While no two bartenders are built the same, we can assure you that none are built like Vendor and Servo.
You can find this tandem team of robotic arms slinging award-winning pints on Friday, February 22 at Torque Brewing for Beer and Bots, with Servo running the rail taking orders and serving, and Vendor pouring that perfect pint.
“They only take a minute and a half for a pour, and we’ve all waited longer than that at bars,” said John Heim, the president and one of the five co-owners of Torque Brewing.
“Plus [human] bartenders can often be looking at other people and ignore you. So instead of waving up and down and jumping it’s nice to know that the robot is nondiscriminatory, so everyone is treated equal,” Heim jokes.
The reason that Torque currently has two robots bartending is due to another one of their owners, Phil Bernardin, a mechanical engineer, also owns Eascan Automation, a custom machine building company here in Winnipeg that has been operating since 1992, with Bernardin joining in 2001.
“Engineering and beer go hand-in-hand, don’t they?” said Bernardin. “I’ve been in automation engineering for 18 years now and I was approached by another guy who worked in the brewing industry and we [Eascan] supported their production equipment. After that a couple of these guys [who were founding Torque] approached me and asked me to start a brewery together…. And I said absolutely.”
Along with Heim and Bernardin, Torque’s other owners are Adam Olson, Matt Wolf, and Gilles Pinette.
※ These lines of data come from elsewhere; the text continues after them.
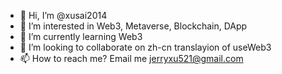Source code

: - 👋 Hi, I’m @xusai2014
- 👀 I’m interested in Web3, Metaverse, Blockchain, DApp
- 🌱 I’m currently learning Web3
- 💞️ I’m looking to collaborate on zh-cn translayion of useWeb3
- 📫 How to reach me? Email me jerryxu521@gmail.com

<!---
xusai2014/xusai2014 is a ✨ special ✨ repository because its `README.md` (this file) appears on your GitHub profile.
You can click the Preview link to take a look at your changes.
--->
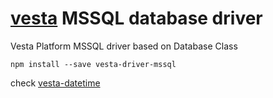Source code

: # [vesta](http://vestarayanafzar.com) MSSQL database driver
Vesta Platform MSSQL driver based on Database Class

`npm install --save vesta-driver-mssql`

check [vesta-datetime](https://github.com/VestaRayanAfzar/vesta-schema)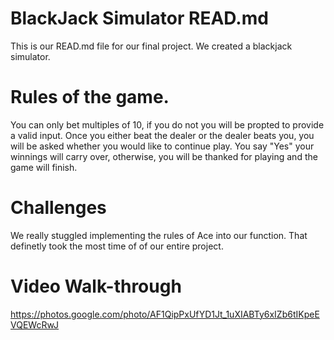 # BlackJack Simulator READ.md
This is our READ.md file for our final project. We created a blackjack simulator.

# Rules of the game.
You can only bet multiples of 10, if you do not you will be propted to provide a valid input. 
Once you either beat the dealer or the dealer beats you, you will be asked whether you would like to continue play. 
You say "Yes" your winnings will carry over, otherwise, you will be thanked for playing and the game will finish. 

# Challenges
We really stuggled implementing the rules of Ace into our function. That definetly took the most time of of our entire project. 

# Video Walk-through
https://photos.google.com/photo/AF1QipPxUfYD1Jt_1uXIABTy6xIZb6tIKpeEVQEWcRwJ
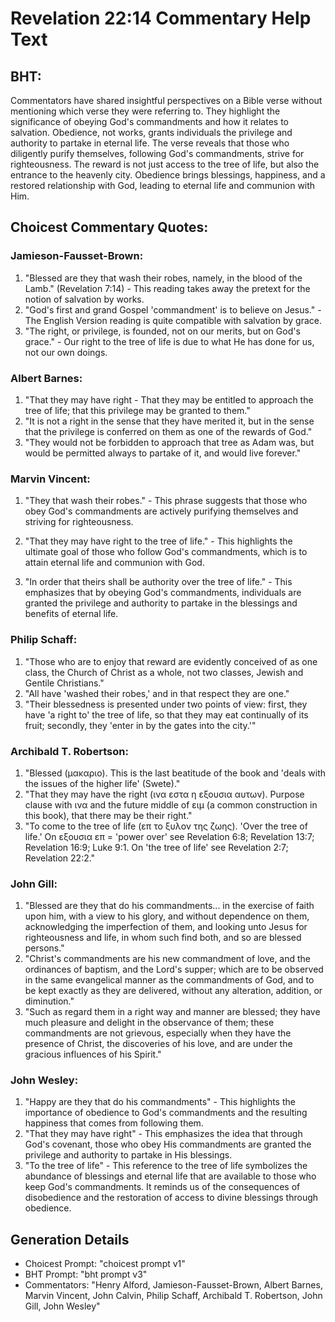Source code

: # Revelation 22:14 Commentary Help Text

## BHT:
Commentators have shared insightful perspectives on a Bible verse without mentioning which verse they were referring to. They highlight the significance of obeying God's commandments and how it relates to salvation. Obedience, not works, grants individuals the privilege and authority to partake in eternal life. The verse reveals that those who diligently purify themselves, following God's commandments, strive for righteousness. The reward is not just access to the tree of life, but also the entrance to the heavenly city. Obedience brings blessings, happiness, and a restored relationship with God, leading to eternal life and communion with Him.

## Choicest Commentary Quotes:
### Jamieson-Fausset-Brown:
1. "Blessed are they that wash their robes, namely, in the blood of the Lamb." (Revelation 7:14) - This reading takes away the pretext for the notion of salvation by works.
2. "God's first and grand Gospel 'commandment' is to believe on Jesus." - The English Version reading is quite compatible with salvation by grace.
3. "The right, or privilege, is founded, not on our merits, but on God's grace." - Our right to the tree of life is due to what He has done for us, not our own doings.

### Albert Barnes:
1. "That they may have right - That they may be entitled to approach the tree of life; that this privilege may be granted to them."
2. "It is not a right in the sense that they have merited it, but in the sense that the privilege is conferred on them as one of the rewards of God."
3. "They would not be forbidden to approach that tree as Adam was, but would be permitted always to partake of it, and would live forever."

### Marvin Vincent:
1. "They that wash their robes." - This phrase suggests that those who obey God's commandments are actively purifying themselves and striving for righteousness.

2. "That they may have right to the tree of life." - This highlights the ultimate goal of those who follow God's commandments, which is to attain eternal life and communion with God.

3. "In order that theirs shall be authority over the tree of life." - This emphasizes that by obeying God's commandments, individuals are granted the privilege and authority to partake in the blessings and benefits of eternal life.

### Philip Schaff:
1. "Those who are to enjoy that reward are evidently conceived of as one class, the Church of Christ as a whole, not two classes, Jewish and Gentile Christians."
2. "All have 'washed their robes,' and in that respect they are one."
3. "Their blessedness is presented under two points of view: first, they have 'a right to' the tree of life, so that they may eat continually of its fruit; secondly, they 'enter in by the gates into the city.'"

### Archibald T. Robertson:
1. "Blessed (μακαριο). This is the last beatitude of the book and 'deals with the issues of the higher life' (Swete)."
2. "That they may have the right (ινα εστα η εξουσια αυτων). Purpose clause with ινα and the future middle of ειμ (a common construction in this book), that there may be their right."
3. "To come to the tree of life (επ το ξυλον της ζωης). 'Over the tree of life.' On εξουσια επ = 'power over' see Revelation 6:8; Revelation 13:7; Revelation 16:9; Luke 9:1. On 'the tree of life' see Revelation 2:7; Revelation 22:2."

### John Gill:
1. "Blessed are they that do his commandments... in the exercise of faith upon him, with a view to his glory, and without dependence on them, acknowledging the imperfection of them, and looking unto Jesus for righteousness and life, in whom such find both, and so are blessed persons."
2. "Christ's commandments are his new commandment of love, and the ordinances of baptism, and the Lord's supper; which are to be observed in the same evangelical manner as the commandments of God, and to be kept exactly as they are delivered, without any alteration, addition, or diminution."
3. "Such as regard them in a right way and manner are blessed; they have much pleasure and delight in the observance of them; these commandments are not grievous, especially when they have the presence of Christ, the discoveries of his love, and are under the gracious influences of his Spirit."

### John Wesley:
1. "Happy are they that do his commandments" - This highlights the importance of obedience to God's commandments and the resulting happiness that comes from following them.
2. "That they may have right" - This emphasizes the idea that through God's covenant, those who obey His commandments are granted the privilege and authority to partake in His blessings.
3. "To the tree of life" - This reference to the tree of life symbolizes the abundance of blessings and eternal life that are available to those who keep God's commandments. It reminds us of the consequences of disobedience and the restoration of access to divine blessings through obedience.


## Generation Details
- Choicest Prompt: "choicest prompt v1"
- BHT Prompt: "bht prompt v3"
- Commentators: "Henry Alford, Jamieson-Fausset-Brown, Albert Barnes, Marvin Vincent, John Calvin, Philip Schaff, Archibald T. Robertson, John Gill, John Wesley"
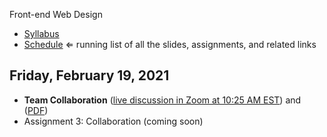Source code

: Front-end Web Design

- [Syllabus](syllabus.md)
- [Schedule](schedule.md)   ⇐ running list of all the slides, assignments, and related links

## Friday, February 19, 2021

- **Team Collaboration** ([live discussion in Zoom at 10:25 AM EST](https://rochester.zoom.us/j/99406386666?pwd=VEV3NWNlSUZEMWlZc2VzNDIwWG1UUT09)) and ([PDF](03-collaboration/team-roles-and-projects.pdf))
- Assignment 3: Collaboration (coming soon)

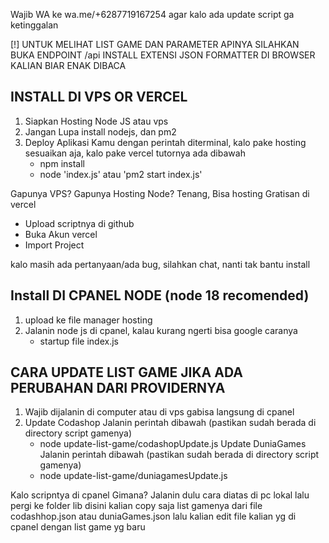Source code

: Wajib WA ke wa.me/+6287719167254 agar kalo ada update script ga ketinggalan

[!] UNTUK MELIHAT LIST GAME DAN PARAMETER APINYA SILAHKAN BUKA ENDPOINT /api
    INSTALL EXTENSI JSON FORMATTER DI BROWSER KALIAN BIAR ENAK DIBACA

## INSTALL DI VPS OR VERCEL
1. Siapkan Hosting Node JS atau vps
2. Jangan Lupa install nodejs, dan pm2
3. Deploy Aplikasi Kamu dengan perintah diterminal, kalo pake hosting sesuaikan aja, kalo pake vercel tutornya ada dibawah
    - npm install
    - node 'index.js' atau 'pm2 start index.js'


Gapunya VPS? Gapunya Hosting Node? Tenang, Bisa hosting Gratisan di vercel
 - Upload scriptnya di github
 - Buka Akun vercel
 - Import Project


kalo masih ada pertanyaan/ada bug, silahkan chat, nanti tak bantu install


## Install DI CPANEL NODE (node 18 recomended)
1. upload ke file manager hosting
2. Jalanin node js di cpanel, kalau kurang ngerti bisa google caranya
    - startup file index.js


## CARA UPDATE LIST GAME JIKA ADA PERUBAHAN DARI PROVIDERNYA
1. Wajib dijalanin di computer atau di vps gabisa langsung di cpanel
2. Update Codashop Jalanin perintah dibawah (pastikan sudah berada di directory script gamenya)
    - node update-list-game/codashopUpdate.js
   Update DuniaGames Jalanin perintah dibawah (pastikan sudah berada di directory script gamenya)
    - node update-list-game/duniagamesUpdate.js

Kalo scripntya di cpanel Gimana?
Jalanin dulu cara diatas di pc lokal
lalu pergi ke folder lib
disini kalian copy saja list gamenya dari file codashhop.json atau duniaGames.json
lalu kalian edit file kalian yg di cpanel dengan list game yg baru
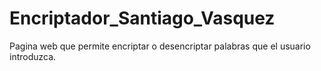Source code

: # Encriptador_Santiago_Vasquez
Pagina web que permite encriptar o desencriptar palabras que el usuario introduzca.
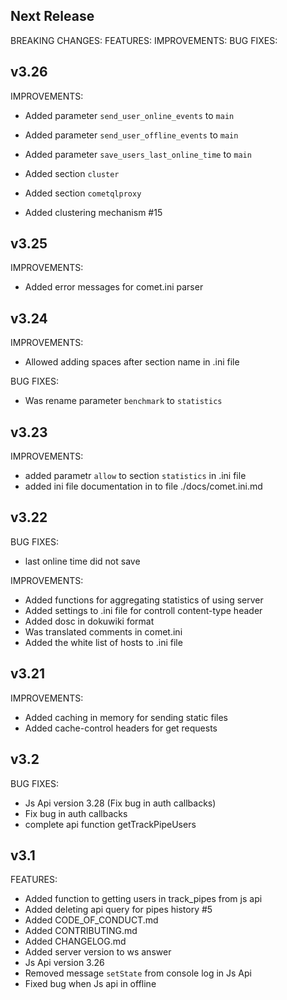 ## Next Release

BREAKING CHANGES:
FEATURES:
IMPROVEMENTS:
BUG FIXES:

## v3.26

IMPROVEMENTS:

* Added parameter `send_user_online_events` to `main`
* Added parameter `send_user_offline_events` to `main`
* Added parameter `save_users_last_online_time` to `main`

* Added section `cluster`
* Added section `cometqlproxy`
* Added clustering mechanism #15

## v3.25

IMPROVEMENTS:

* Added error messages for comet.ini parser

## v3.24

IMPROVEMENTS:

* Allowed adding spaces after section name in .ini file
 
BUG FIXES:

 * Was rename parameter `benchmark` to `statistics`

## v3.23

IMPROVEMENTS:

 * added parametr `allow` to section `statistics` in .ini file
 * added ini file documentation in to file ./docs/comet.ini.md

## v3.22

BUG FIXES:

 * last online time did not save

IMPROVEMENTS:

* Added functions for aggregating statistics of using server
* Added settings to .ini file for controll content-type header
* Added dosc in dokuwiki format
* Was translated comments in comet.ini
* Added the white list of hosts to .ini file

## v3.21

IMPROVEMENTS:

* Added caching in memory for sending static files
* Added cache-control headers for get requests

## v3.2

BUG FIXES:
 * Js Api version 3.28 (Fix bug in auth callbacks)
 * Fix bug in auth callbacks
 * complete api function getTrackPipeUsers

## v3.1

FEATURES:

 * Added function to getting users in track_pipes from js api
 * Added deleting api query for pipes history #5
 * Added CODE_OF_CONDUCT.md
 * Added CONTRIBUTING.md
 * Added CHANGELOG.md
 * Added server version to ws answer
 * Js Api version 3.26
 * Removed message `setState` from console log in Js Api
 * Fixed bug when Js api in offline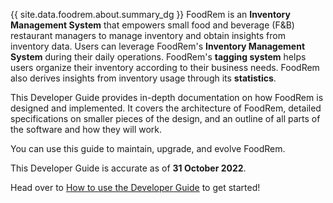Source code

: <!-- markdownlint-disable-file first-line-h1 -->
<!-- markdownlint-disable-next-line proper-names -->
{{ site.data.foodrem.about.summary_dg }}
FoodRem is an **Inventory Management System** that empowers small food and beverage (F&B) restaurant managers to manage inventory and obtain insights from inventory data. Users can leverage FoodRem's **Inventory Management System** during their daily operations. FoodRem's **tagging system** helps users organize their inventory according to their business needs. FoodRem also derives insights from inventory usage through its **statistics**.

This Developer Guide provides in-depth documentation on how FoodRem is designed and implemented. It covers the architecture of FoodRem, detailed specifications on smaller pieces of the design, and an outline of all parts of the software and how they will work. 

You can use this guide to maintain, upgrade, and evolve FoodRem.

This Developer Guide is accurate as of **31 October 2022**.

Head over to [How to use the Developer Guide](#how-to-use-the-developer-guide) to get started!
The brewery began canning its first beer in August 2016. To date in their large taproom you can find up to 13 beers on tap, while the brewery itself has won approximately 20 brewing awards, a few of which you can see in their impressive trophy case.
One award that is missing is, which surely they would take, is “smoothest non-human pour,” as Vendor and Servo really do a fine job working the bar. (And yes, the guys came up with the idea over beers.)
To order, all you do is stand at a station along the bar and choose your beer by pressing Servo’s “wrist” in a certain direction. A push from the left will get you a Red Line IPA, a push downward is for the Diesel Fitter Stout, from the bottom is The Witty Belgian Wheat Beer, and from the right side is the What the Helles Lager; all four of these beers are from Torque’s Core Pours line, which also includes their Torque Blonde. After that, Servo will pick up an empty glass, give it a rinse, and place it under the tap so Vendor can pull the tap and fill the glass. Servo will then glide down the bar and place your pint oh-so-gently on your coaster. It’s also, unlike many of the bartenders I’ve worked with in my 20s, very quiet.
To set this whole thing up has been over a month of work (off and on) in collaboration between Eascan, Torque, Skeans Pneumatics and Automation, and item Central Inc. – this includes the programming, the building of rails, measuring and calibrating, and whatnot.
While we immediately thought of Season Two of Westworld and that terrifying BigDog by Boston Dynamics, the Torque crew doesn’t estimate any real bartenders will be sweating about losing their place just yet.
“It’s certainly a fun thing to see a robot pour your beer, but it also makes you realize just how far away the technology is from replicating human behaviour,” said Heim. “There was a significant amount of people involved just to get this to pour beer.”
On hand for the assembly and programming of Vendor and Servo from the Eascan was Zane Karpoff – who gave us a lot of the robots’ specs, and Caleb Dueck, a University of Waterloo co-op student from Winnipeg who helped assemble the panel (the robots’ brains) and the robot assembly.
As to other tech specs: Servo, which is a six-axis robot – meaning it has a wide range of motion along x,y, and z, planes, weighs about 75 lbs., while Vendor is just 25 lbs.
For the Eascan team to develop something like this in your home or office (the set-up, the programming, the robot, the electrical design and the installation), you’d be looking at around $100,000 – so if anyone out there is looking to throw the most unique social ever, surely Eascan can build an arm for you that can pour that shot or uncap that bottle.
“But that nice thing about this is usually you are supporting an employee, which allows another employee to go do another function,” said Bernardin. “Instead of doing mundane, repetitive tasks they can do better things with their time, and then that allows this thing to be paid back within a year or two.”
“Usually two years is your rule of thumb for your return on investment in industry. And the nice part about this is that it can be repurposed. You can unbolt it and move it into a new application, or you can even sell it as a used robot,” continued Bernardin.
Eascan serves customers across North America with custom built machines like these two, working in fabrication, mechanical design, testing, assembly and automated machine solutions in sectors including aerospace, lumber, pharmaceutical, and medical and food processing industries (to name but a few).
Friday is the only event that they currently have scheduled for the public, although the Torque team jokes that perhaps there will one day be a robotic corner at the bar, or at the very least more events featuring Vender and Servo in the future.
Beer and Bots takes place from noon to 11 p.m. on February 22 at Torque Brewing, 830 King Edward Street.